IVW: Krisengewinne bei Zeitschriften und Magazinen

Montag, 15. Oktober 2001
Themenseiten zu diesem Artikel:

Zeitschrift Krisengewinn BamS Terroranschlag Focus


Das Bedürfnis der Bundesbürger nach Information nach den Terroranschlägen am 11. September hat die Auflagen der Aktuellen Zeitschriften und Magazine sichtlich beflügelt. Das Segment legte laut IVW im 3. Quartal 2001 gegenüber dem Vorjahreszeitraum um 2,6 Prozent zu. Auflagenstärkster Titel bleibt "Bild am Sonntag", das bei 2,59 Millionen Exemplaren 0,6 Prozent zusätzlich verkaufte.

Der "Spiegel" verbesserte sich gegenüber dem Vorjahresergebnis um 7,3 Prozent auf 1,13 Millionen Exemplare, "Focus" kletterte auf 815 477 Hefte, ein Zuwachs von 5,8 Prozent. Um ein Prozent verbesserte sich der "Stern", nämlich auf 1,15 Millionen Exemplare.

Die Wirtschaftsmagazine leiden dagegen unter der unsicheren Konjunkturlage, 2,1 Prozent weniger wurden insgesamt zwischen Juli und September verkauft. Vor allem die Anlegertitel melden gegenüber dem Boomjahr 2000 weiter verheerende Einbußen: "Börse Online" liegt mit 189 759 Exemplaren 28,1 Prozent unter dem Vorjahreswert, "Euro am Sonntag" verkauft 27,1 Prozent weniger.

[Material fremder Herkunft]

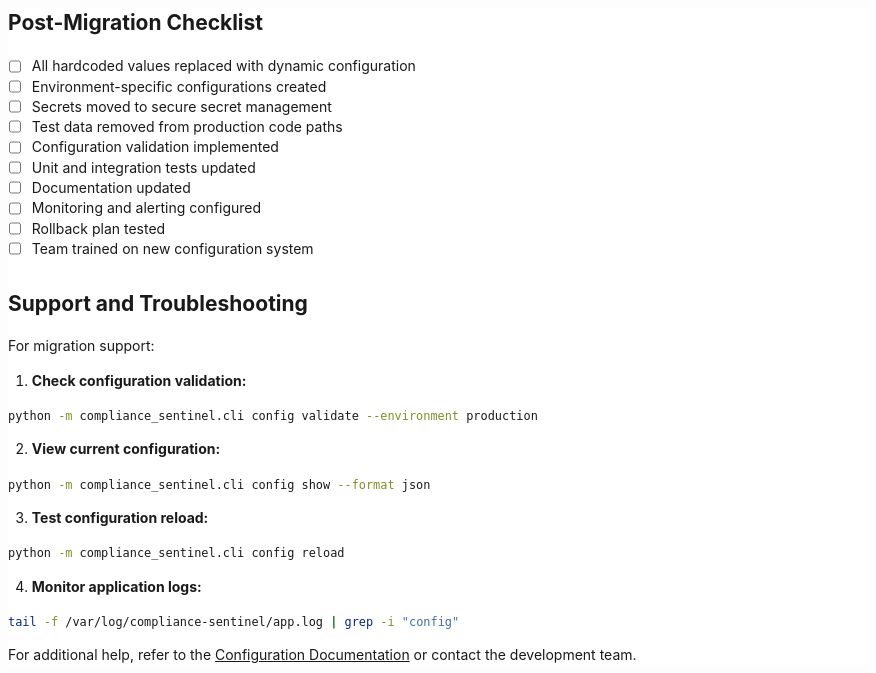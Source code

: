 ## Post-Migration Checklist

- [ ] All hardcoded values replaced with dynamic configuration
- [ ] Environment-specific configurations created
- [ ] Secrets moved to secure secret management
- [ ] Test data removed from production code paths
- [ ] Configuration validation implemented
- [ ] Unit and integration tests updated
- [ ] Documentation updated
- [ ] Monitoring and alerting configured
- [ ] Rollback plan tested
- [ ] Team trained on new configuration system

## Support and Troubleshooting

For migration support:

1. **Check configuration validation:**
```bash
python -m compliance_sentinel.cli config validate --environment production
```

2. **View current configuration:**
```bash
python -m compliance_sentinel.cli config show --format json
```

3. **Test configuration reload:**
```bash
python -m compliance_sentinel.cli config reload
```

4. **Monitor application logs:**
```bash
tail -f /var/log/compliance-sentinel/app.log | grep -i "config"
```

For additional help, refer to the [Configuration Documentation](./ENVIRONMENT_VARIABLES.md) or contact the development team.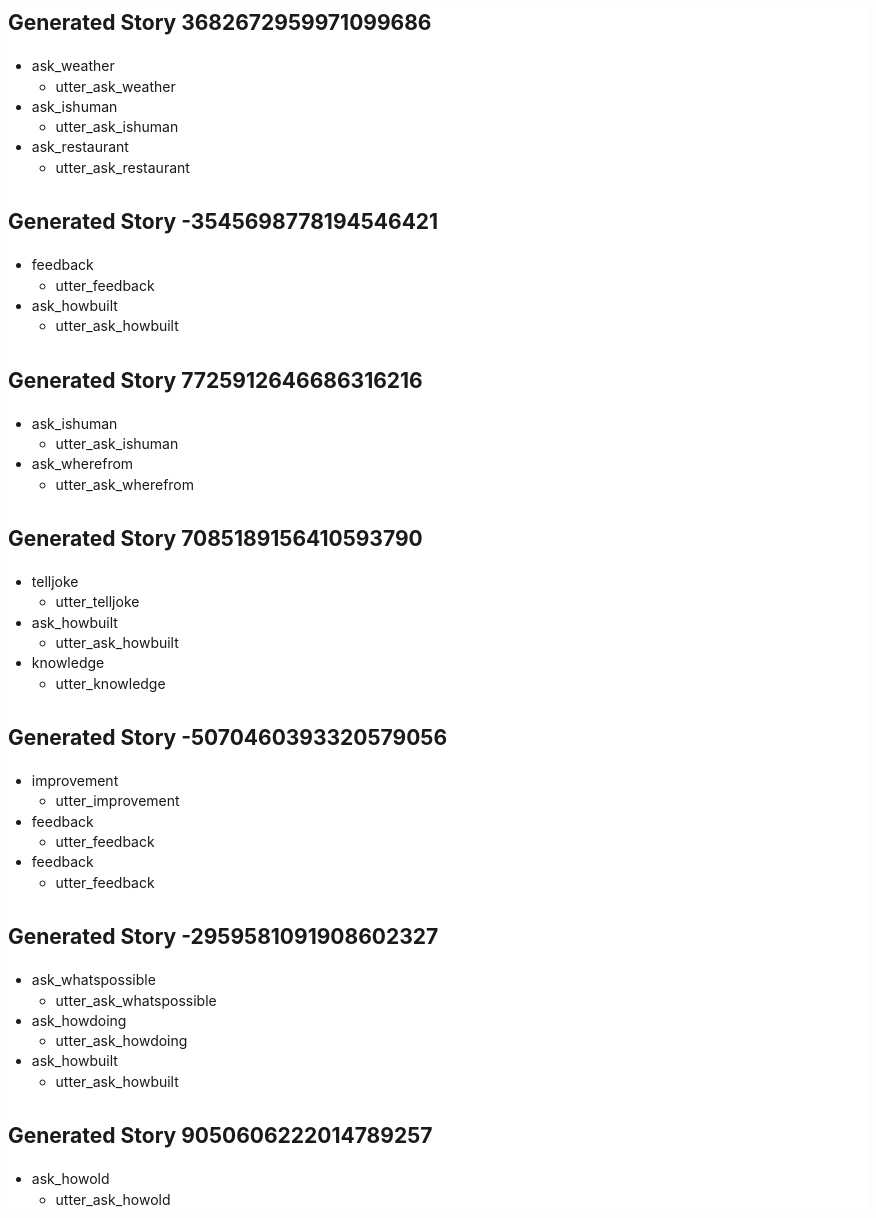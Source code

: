 ## Generated Story 3682672959971099686
* ask_weather
    - utter_ask_weather
* ask_ishuman
    - utter_ask_ishuman
* ask_restaurant
    - utter_ask_restaurant

## Generated Story -3545698778194546421
* feedback
    - utter_feedback
* ask_howbuilt
    - utter_ask_howbuilt

## Generated Story 7725912646686316216
* ask_ishuman
    - utter_ask_ishuman
* ask_wherefrom
    - utter_ask_wherefrom

## Generated Story 7085189156410593790
* telljoke
    - utter_telljoke
* ask_howbuilt
    - utter_ask_howbuilt
* knowledge
    - utter_knowledge

## Generated Story -5070460393320579056
* improvement
    - utter_improvement
* feedback
    - utter_feedback
* feedback
    - utter_feedback

## Generated Story -2959581091908602327
* ask_whatspossible
    - utter_ask_whatspossible
* ask_howdoing
    - utter_ask_howdoing
* ask_howbuilt
    - utter_ask_howbuilt

## Generated Story 9050606222014789257
* ask_howold
    - utter_ask_howold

Relativ niedrig belaufen sich die Verluste bei den neuen Titeln: die "Telebörse" büßt 3,9 Prozent ein (116 446 Ex.), "Focus Money" 8,9 Prozent (134 692 Ex.). Eine Ausnahme in der Auflagenbaisse: Das "Manager Magazin" legt um 15,8 Prozent auf 129 382 Exemplare zu.